→ **PROBLEM STATEMENT**
Keep each line of the material that includes "INFO", and leave out the rest.

→ **SUPPLIED RECORDS**
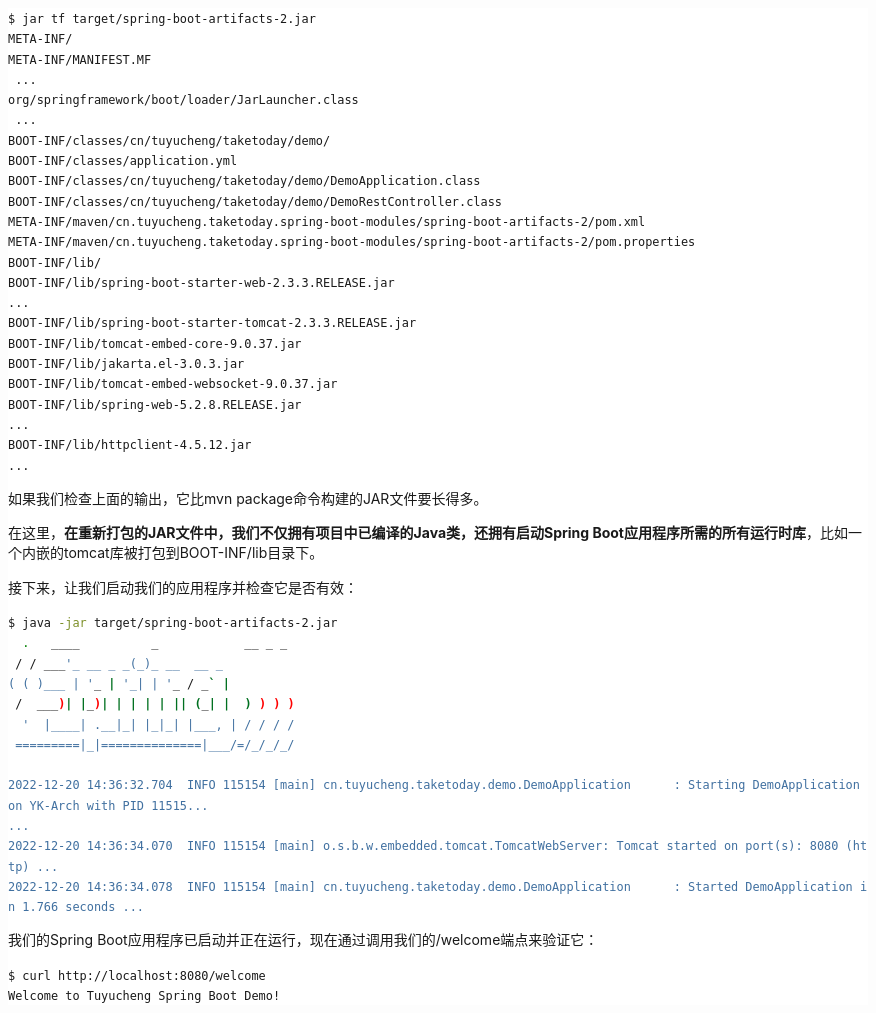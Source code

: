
 ```bash
$ jar tf target/spring-boot-artifacts-2.jar 
META-INF/
META-INF/MANIFEST.MF
 ...
org/springframework/boot/loader/JarLauncher.class
 ...
BOOT-INF/classes/cn/tuyucheng/taketoday/demo/
BOOT-INF/classes/application.yml
BOOT-INF/classes/cn/tuyucheng/taketoday/demo/DemoApplication.class
BOOT-INF/classes/cn/tuyucheng/taketoday/demo/DemoRestController.class
META-INF/maven/cn.tuyucheng.taketoday.spring-boot-modules/spring-boot-artifacts-2/pom.xml
META-INF/maven/cn.tuyucheng.taketoday.spring-boot-modules/spring-boot-artifacts-2/pom.properties
BOOT-INF/lib/
BOOT-INF/lib/spring-boot-starter-web-2.3.3.RELEASE.jar
...
BOOT-INF/lib/spring-boot-starter-tomcat-2.3.3.RELEASE.jar
BOOT-INF/lib/tomcat-embed-core-9.0.37.jar
BOOT-INF/lib/jakarta.el-3.0.3.jar
BOOT-INF/lib/tomcat-embed-websocket-9.0.37.jar
BOOT-INF/lib/spring-web-5.2.8.RELEASE.jar
...
BOOT-INF/lib/httpclient-4.5.12.jar
...
```

如果我们检查上面的输出，它比mvn package命令构建的JAR文件要长得多。

在这里，**在重新打包的JAR文件中，我们不仅拥有项目中已编译的Java类，还拥有启动Spring Boot应用程序所需的所有运行时库**，比如一个内嵌的tomcat库被打包到BOOT-INF/lib目录下。

接下来，让我们启动我们的应用程序并检查它是否有效：

```bash
$ java -jar target/spring-boot-artifacts-2.jar 
  .   ____          _            __ _ _
 / / ___'_ __ _ _(_)_ __  __ _    
( ( )___ | '_ | '_| | '_ / _` |    
 /  ___)| |_)| | | | | || (_| |  ) ) ) )
  '  |____| .__|_| |_|_| |___, | / / / /
 =========|_|==============|___/=/_/_/_/

2022-12-20 14:36:32.704  INFO 115154 [main] cn.tuyucheng.taketoday.demo.DemoApplication      : Starting DemoApplication on YK-Arch with PID 11515...
...
2022-12-20 14:36:34.070  INFO 115154 [main] o.s.b.w.embedded.tomcat.TomcatWebServer: Tomcat started on port(s): 8080 (http) ...
2022-12-20 14:36:34.078  INFO 115154 [main] cn.tuyucheng.taketoday.demo.DemoApplication      : Started DemoApplication in 1.766 seconds ...
```

我们的Spring Boot应用程序已启动并正在运行，现在通过调用我们的/welcome端点来验证它：

```bash
$ curl http://localhost:8080/welcome
Welcome to Tuyucheng Spring Boot Demo!
```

→ **REPLY**
2022-12-20 14:36:32.704  INFO 115154 [main] cn.tuyucheng.taketoday.demo.DemoApplication      : Starting DemoApplication on YK-Arch with PID 11515...
2022-12-20 14:36:34.070  INFO 115154 [main] o.s.b.w.embedded.tomcat.TomcatWebServer: Tomcat started on port(s): 8080 (http) ...
2022-12-20 14:36:34.078  INFO 115154 [main] cn.tuyucheng.taketoday.demo.DemoApplication      : Started DemoApplication in 1.766 seconds ...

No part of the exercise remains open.